With all pictures omitted, return verbatim the lines from the beginning of the records below through the line containing "is an attitude](http://i.imgur.com/LurZdG1.jpg)".

[Saved entries]
******************************

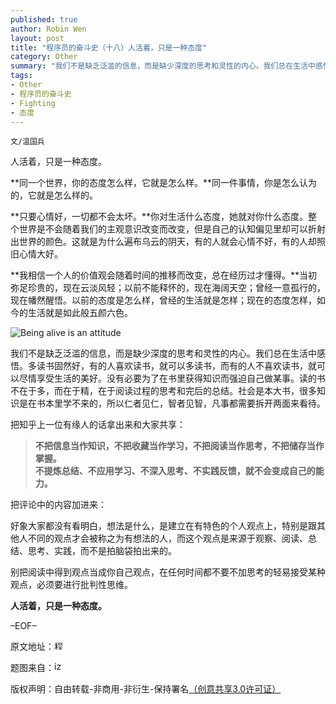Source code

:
 ```yaml
---
published: true
author: Robin Wen
layout: post
title: "程序员的奋斗史（十八）人活着，只是一种态度"
category: Other
summary: "我们不是缺乏泛滥的信息，而是缺少深度的思考和灵性的内心。我们总在生活中感悟。多读书固然好，有的人喜欢读书，就可以多读书，而有的人不喜欢读书，就可以尽情享受生活的美好。没有必要为了在书里获得知识而强迫自己做某事。读的书不在于多，而在于精，在于阅读过程的思考和完后的总结。社会是本大书，很多知识是在书本里学不来的，所以仁者见仁，智者见智，凡事都需要拆开两面来看待。"
tags: 
- Other
- 程序员的奋斗史
- Fighting
- 态度
---
```


`文/温国兵`

人活着，只是一种态度。

**同一个世界，你的态度怎么样，它就是怎么样。**同一件事情，你是怎么认为的，它就是怎么样的。

**只要心情好，一切都不会太坏。**你对生活什么态度，她就对你什么态度。整个世界是不会随着我们的主观意识改变而改变，但是自己的认知偏见里却可以折射出世界的颜色。这就是为什么遍布乌云的阴天，有的人就会心情不好，有的人却照旧心情大好。

**我相信一个人的价值观会随着时间的推移而改变，总在经历过才懂得。**当初弥足珍贵的，现在云淡风轻；以前不能释怀的，现在海阔天空；曾经一意孤行的，现在幡然醒悟。以前的态度是怎么样，曾经的生活就是怎样；现在的态度怎样，如今的生活就是如此般五颜六色。

![Being alive is an attitude](http://i.imgur.com/LurZdG1.jpg)

我们不是缺乏泛滥的信息，而是缺少深度的思考和灵性的内心。我们总在生活中感悟。多读书固然好，有的人喜欢读书，就可以多读书，而有的人不喜欢读书，就可以尽情享受生活的美好。没有必要为了在书里获得知识而强迫自己做某事。读的书不在于多，而在于精，在于阅读过程的思考和完后的总结。社会是本大书，很多知识是在书本里学不来的，所以仁者见仁，智者见智，凡事都需要拆开两面来看待。

把知乎上一位有缘人的话拿出来和大家共享：
 
> **不把信息当作知识，不把收藏当作学习，不把阅读当作思考，不把储存当作掌握。** <br/>
> **不提炼总结、不应用学习、不深入思考、不实践反馈，就不会变成自己的能力。**

把评论中的内容加进来：

好象大家都没有看明白，想法是什么，是建立在有特色的个人观点上，特别是跟其他人不同的观点才会被称之为有想法的人，而这个观点是来源于观察、阅读、总结、思考、实践，而不是拍脑袋拍出来的。 

别把阅读中得到观点当成你自己观点，在任何时间都不要不加思考的轻易接受某种观点，必须要进行批判性思维。

**人活着，只是一种态度。**

–EOF–

原文地址：<a href="http://blog.csdn.net/justdb/article/details/8941471" target="_blank"><img src="http://i.imgur.com/BROigUO.jpg" title="程序员的奋斗史（十八）人活着，只是一种态度" height="16px" width="16px" border="0" alt="程序员的奋斗史（十八）人活着，只是一种态度" /></a>

题图来自：<a href="http://izquotes.com/quote/45326" target="_blank"><img src="http://i.imgur.com/n6bZb9G.png" title="izquotes" height="16px" width="16px" border="0" alt="izquotes" /></a>

版权声明：自由转载-非商用-非衍生-保持署名<a href="http://creativecommons.org/licenses/by-nc-nd/3.0/deed.zh" target="_blank">（创意共享3.0许可证）</a>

******************************

### Output for this exercise
Source code

:
 ```yaml
---
published: true
author: Robin Wen
layout: post
title: "程序员的奋斗史（十八）人活着，只是一种态度"
category: Other
summary: "我们不是缺乏泛滥的信息，而是缺少深度的思考和灵性的内心。我们总在生活中感悟。多读书固然好，有的人喜欢读书，就可以多读书，而有的人不喜欢读书，就可以尽情享受生活的美好。没有必要为了在书里获得知识而强迫自己做某事。读的书不在于多，而在于精，在于阅读过程的思考和完后的总结。社会是本大书，很多知识是在书本里学不来的，所以仁者见仁，智者见智，凡事都需要拆开两面来看待。"
tags: 
- Other
- 程序员的奋斗史
- Fighting
- 态度
---
```


`文/温国兵`

人活着，只是一种态度。

**同一个世界，你的态度怎么样，它就是怎么样。**同一件事情，你是怎么认为的，它就是怎么样的。

**只要心情好，一切都不会太坏。**你对生活什么态度，她就对你什么态度。整个世界是不会随着我们的主观意识改变而改变，但是自己的认知偏见里却可以折射出世界的颜色。这就是为什么遍布乌云的阴天，有的人就会心情不好，有的人却照旧心情大好。

**我相信一个人的价值观会随着时间的推移而改变，总在经历过才懂得。**当初弥足珍贵的，现在云淡风轻；以前不能释怀的，现在海阔天空；曾经一意孤行的，现在幡然醒悟。以前的态度是怎么样，曾经的生活就是怎样；现在的态度怎样，如今的生活就是如此般五颜六色。

![Being alive is an attitude](http://i.imgur.com/LurZdG1.jpg)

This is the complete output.